* Entries supplied:
☆ ☆ ☆

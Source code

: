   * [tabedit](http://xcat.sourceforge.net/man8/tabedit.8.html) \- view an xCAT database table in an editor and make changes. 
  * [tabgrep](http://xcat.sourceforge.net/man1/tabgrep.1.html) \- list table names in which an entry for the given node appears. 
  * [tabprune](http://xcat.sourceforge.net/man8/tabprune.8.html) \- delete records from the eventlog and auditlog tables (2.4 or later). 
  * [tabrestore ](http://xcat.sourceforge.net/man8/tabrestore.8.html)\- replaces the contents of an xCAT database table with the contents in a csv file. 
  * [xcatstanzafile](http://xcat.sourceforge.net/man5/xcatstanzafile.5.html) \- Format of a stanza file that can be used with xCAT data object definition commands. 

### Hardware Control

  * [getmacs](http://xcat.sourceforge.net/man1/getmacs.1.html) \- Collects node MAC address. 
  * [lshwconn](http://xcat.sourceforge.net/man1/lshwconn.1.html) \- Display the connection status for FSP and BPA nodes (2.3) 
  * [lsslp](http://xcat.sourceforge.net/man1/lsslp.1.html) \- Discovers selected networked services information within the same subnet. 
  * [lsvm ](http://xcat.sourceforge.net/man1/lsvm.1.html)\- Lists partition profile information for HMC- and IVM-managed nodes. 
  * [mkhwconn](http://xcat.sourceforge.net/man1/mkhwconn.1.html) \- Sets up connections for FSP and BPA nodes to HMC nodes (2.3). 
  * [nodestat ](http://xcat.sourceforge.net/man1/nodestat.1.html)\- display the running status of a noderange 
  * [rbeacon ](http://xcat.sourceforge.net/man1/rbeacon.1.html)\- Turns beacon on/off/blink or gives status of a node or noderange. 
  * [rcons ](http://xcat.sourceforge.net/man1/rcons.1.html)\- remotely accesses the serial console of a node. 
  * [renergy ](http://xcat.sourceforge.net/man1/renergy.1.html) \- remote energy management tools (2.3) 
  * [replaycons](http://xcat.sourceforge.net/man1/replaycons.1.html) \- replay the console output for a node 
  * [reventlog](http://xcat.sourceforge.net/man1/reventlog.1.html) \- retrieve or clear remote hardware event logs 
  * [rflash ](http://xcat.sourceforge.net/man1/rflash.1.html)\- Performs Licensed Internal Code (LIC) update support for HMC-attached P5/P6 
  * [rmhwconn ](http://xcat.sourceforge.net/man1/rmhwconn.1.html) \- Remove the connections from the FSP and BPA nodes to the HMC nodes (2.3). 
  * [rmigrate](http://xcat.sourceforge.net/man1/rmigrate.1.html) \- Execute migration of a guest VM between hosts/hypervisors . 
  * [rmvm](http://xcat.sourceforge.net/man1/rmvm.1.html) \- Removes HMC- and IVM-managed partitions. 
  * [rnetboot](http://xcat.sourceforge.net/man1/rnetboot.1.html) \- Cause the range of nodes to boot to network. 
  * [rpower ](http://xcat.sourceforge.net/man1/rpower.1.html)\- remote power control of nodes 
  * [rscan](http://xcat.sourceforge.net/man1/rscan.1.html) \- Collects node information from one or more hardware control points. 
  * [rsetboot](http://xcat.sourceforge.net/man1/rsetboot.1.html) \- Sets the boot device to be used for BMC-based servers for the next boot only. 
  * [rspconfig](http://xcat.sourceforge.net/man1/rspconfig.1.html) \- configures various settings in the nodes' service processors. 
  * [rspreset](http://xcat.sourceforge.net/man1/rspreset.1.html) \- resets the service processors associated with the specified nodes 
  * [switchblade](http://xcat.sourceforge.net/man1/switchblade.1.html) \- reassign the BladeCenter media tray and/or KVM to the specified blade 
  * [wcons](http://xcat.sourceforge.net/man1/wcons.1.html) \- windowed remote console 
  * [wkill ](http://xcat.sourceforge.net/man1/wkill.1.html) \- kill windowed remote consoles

☆ ☆ ☆

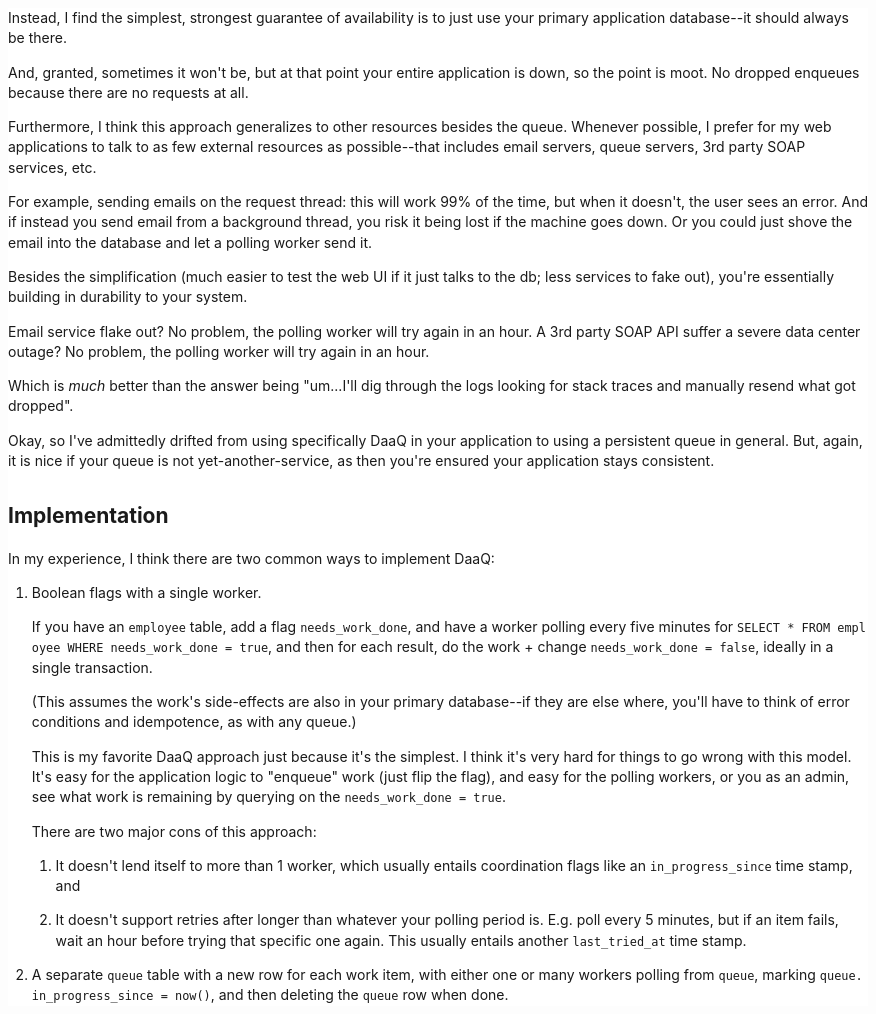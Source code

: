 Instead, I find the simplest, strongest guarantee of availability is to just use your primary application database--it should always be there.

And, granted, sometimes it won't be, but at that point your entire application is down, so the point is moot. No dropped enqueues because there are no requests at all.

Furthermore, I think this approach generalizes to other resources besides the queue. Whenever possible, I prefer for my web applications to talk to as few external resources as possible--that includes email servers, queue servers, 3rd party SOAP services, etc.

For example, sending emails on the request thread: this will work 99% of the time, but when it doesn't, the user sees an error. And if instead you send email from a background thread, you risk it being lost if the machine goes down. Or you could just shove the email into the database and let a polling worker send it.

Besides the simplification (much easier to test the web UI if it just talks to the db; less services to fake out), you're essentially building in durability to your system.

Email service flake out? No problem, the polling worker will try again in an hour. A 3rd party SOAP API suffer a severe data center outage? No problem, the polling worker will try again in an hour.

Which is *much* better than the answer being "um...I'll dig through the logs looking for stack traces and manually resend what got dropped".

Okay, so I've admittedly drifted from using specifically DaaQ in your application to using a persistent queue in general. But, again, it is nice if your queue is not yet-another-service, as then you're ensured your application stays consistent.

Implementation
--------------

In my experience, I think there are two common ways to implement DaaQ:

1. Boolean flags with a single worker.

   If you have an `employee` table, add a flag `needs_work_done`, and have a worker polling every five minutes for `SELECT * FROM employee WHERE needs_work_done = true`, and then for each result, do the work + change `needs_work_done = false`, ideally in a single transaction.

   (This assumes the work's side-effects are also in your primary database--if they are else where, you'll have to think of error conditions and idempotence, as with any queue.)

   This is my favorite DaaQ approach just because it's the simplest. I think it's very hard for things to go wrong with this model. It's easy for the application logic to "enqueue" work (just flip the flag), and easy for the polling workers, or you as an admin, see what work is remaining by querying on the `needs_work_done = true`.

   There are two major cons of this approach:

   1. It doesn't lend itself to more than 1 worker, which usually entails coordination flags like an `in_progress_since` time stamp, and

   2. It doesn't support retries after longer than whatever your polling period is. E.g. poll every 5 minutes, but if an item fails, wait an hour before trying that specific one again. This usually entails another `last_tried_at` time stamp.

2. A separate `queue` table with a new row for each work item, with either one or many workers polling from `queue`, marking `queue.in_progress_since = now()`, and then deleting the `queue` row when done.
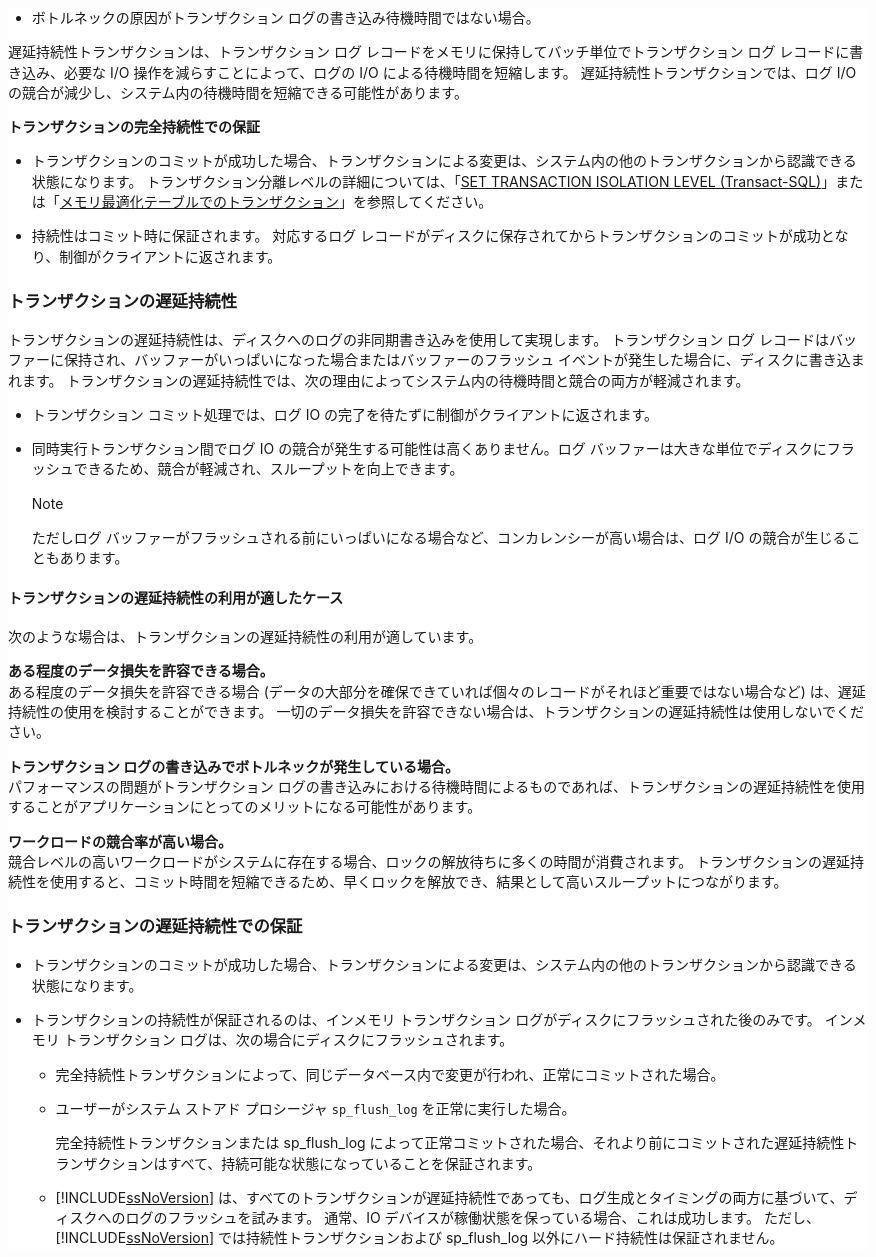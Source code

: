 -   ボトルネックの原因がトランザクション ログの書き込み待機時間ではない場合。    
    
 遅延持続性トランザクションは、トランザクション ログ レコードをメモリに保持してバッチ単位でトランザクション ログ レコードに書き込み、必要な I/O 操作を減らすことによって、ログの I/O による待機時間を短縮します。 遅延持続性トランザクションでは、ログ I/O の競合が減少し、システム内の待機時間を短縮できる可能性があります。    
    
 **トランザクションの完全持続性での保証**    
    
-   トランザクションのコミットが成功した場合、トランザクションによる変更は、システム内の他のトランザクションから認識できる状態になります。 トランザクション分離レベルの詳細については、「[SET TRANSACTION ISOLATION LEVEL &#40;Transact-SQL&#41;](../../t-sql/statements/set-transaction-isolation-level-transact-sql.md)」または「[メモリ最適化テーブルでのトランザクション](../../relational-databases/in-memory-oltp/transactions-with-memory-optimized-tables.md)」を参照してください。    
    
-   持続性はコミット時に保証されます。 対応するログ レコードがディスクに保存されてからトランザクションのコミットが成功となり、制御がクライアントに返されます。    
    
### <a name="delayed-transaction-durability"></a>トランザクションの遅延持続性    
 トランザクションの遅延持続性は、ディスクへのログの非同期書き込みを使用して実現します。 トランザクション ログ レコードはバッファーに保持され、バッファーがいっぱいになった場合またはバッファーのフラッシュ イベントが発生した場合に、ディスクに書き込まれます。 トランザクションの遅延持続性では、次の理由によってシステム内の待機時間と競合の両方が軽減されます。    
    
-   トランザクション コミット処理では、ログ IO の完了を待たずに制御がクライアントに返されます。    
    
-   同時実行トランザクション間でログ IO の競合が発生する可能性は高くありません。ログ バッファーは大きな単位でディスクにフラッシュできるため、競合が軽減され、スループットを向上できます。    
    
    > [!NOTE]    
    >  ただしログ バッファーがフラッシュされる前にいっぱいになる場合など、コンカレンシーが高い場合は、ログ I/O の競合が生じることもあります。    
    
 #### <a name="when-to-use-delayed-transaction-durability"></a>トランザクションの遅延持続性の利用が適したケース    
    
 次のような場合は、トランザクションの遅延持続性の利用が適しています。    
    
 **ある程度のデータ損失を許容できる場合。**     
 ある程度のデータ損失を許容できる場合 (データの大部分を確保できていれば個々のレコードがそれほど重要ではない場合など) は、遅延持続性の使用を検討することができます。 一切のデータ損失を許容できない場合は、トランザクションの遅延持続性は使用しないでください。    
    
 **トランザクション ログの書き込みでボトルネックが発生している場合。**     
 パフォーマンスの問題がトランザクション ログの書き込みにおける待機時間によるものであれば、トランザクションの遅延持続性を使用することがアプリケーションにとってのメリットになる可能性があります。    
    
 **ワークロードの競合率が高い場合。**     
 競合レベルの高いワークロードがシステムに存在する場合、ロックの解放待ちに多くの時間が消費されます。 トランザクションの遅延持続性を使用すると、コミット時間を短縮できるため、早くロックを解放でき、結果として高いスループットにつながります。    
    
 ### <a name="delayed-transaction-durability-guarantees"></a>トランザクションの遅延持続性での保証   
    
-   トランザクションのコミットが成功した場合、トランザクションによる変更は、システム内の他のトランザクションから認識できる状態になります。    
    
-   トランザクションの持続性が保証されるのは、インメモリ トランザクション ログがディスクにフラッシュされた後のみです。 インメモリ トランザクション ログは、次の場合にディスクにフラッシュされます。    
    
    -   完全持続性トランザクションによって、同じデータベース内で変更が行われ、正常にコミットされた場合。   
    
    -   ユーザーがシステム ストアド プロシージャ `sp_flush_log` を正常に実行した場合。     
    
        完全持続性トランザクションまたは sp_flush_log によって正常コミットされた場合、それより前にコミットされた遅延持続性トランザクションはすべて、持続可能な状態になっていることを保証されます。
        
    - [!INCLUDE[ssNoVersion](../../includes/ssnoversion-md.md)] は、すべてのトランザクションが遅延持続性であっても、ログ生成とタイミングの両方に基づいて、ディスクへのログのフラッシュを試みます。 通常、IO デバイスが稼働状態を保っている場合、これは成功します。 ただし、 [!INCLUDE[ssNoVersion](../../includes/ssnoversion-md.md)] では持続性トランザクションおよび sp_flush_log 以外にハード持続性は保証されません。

☆ ☆ ☆

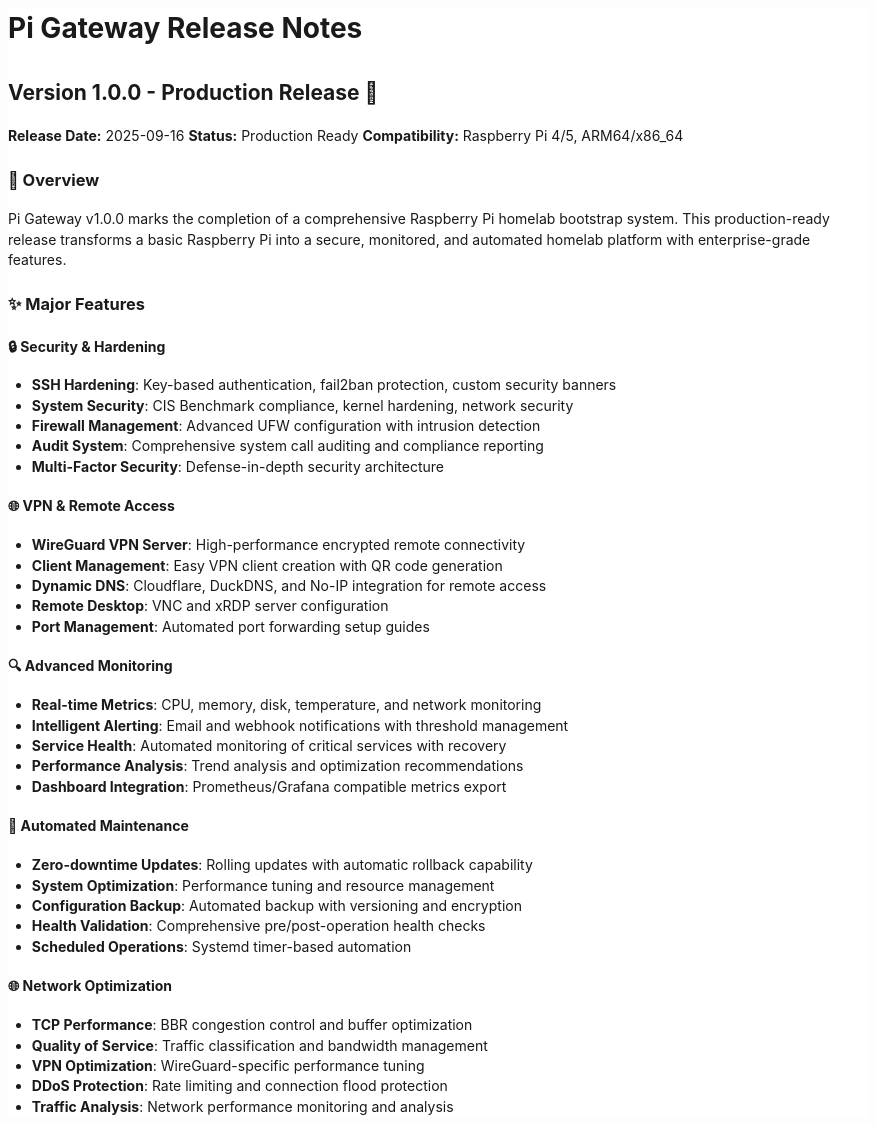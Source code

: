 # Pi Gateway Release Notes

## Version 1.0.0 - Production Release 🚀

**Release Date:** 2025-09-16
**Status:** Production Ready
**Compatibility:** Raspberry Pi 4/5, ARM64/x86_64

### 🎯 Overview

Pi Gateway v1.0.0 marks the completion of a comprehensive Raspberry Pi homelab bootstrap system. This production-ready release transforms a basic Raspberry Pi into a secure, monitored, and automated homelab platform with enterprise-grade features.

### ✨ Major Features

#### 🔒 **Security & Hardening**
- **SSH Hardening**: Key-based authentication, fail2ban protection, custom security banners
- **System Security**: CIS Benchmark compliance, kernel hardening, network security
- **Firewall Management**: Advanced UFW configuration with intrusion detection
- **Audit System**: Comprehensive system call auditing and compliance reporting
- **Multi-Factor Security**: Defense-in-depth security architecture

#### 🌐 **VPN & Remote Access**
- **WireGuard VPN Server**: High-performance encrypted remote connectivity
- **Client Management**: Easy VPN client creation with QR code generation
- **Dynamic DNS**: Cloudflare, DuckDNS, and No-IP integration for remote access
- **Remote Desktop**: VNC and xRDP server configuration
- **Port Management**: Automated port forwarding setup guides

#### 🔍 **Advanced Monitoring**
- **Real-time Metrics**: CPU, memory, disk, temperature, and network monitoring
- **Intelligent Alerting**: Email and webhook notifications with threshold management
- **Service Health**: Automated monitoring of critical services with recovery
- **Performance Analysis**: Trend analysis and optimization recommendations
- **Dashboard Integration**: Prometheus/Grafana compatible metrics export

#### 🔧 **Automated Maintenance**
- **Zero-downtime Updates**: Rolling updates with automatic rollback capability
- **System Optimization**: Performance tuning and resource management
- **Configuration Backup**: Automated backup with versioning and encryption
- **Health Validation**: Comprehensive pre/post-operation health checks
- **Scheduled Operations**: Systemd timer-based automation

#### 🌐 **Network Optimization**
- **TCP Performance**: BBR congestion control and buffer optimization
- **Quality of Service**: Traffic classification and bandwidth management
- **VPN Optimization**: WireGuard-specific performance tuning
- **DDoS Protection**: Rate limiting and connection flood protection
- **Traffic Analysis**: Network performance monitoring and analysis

☆ ☆ ☆

* What is expected: Please output the lines of the listing above that fall in the stretch from the one with "- **Health Validation**: Comprehensive" through the one with "- **Traffic Analysis**: Network", exactly and only those.

* Worked solution:
- **Health Validation**: Comprehensive pre/post-operation health checks
- **Scheduled Operations**: Systemd timer-based automation

#### 🌐 **Network Optimization**
- **TCP Performance**: BBR congestion control and buffer optimization
- **Quality of Service**: Traffic classification and bandwidth management
- **VPN Optimization**: WireGuard-specific performance tuning
- **DDoS Protection**: Rate limiting and connection flood protection
- **Traffic Analysis**: Network performance monitoring and analysis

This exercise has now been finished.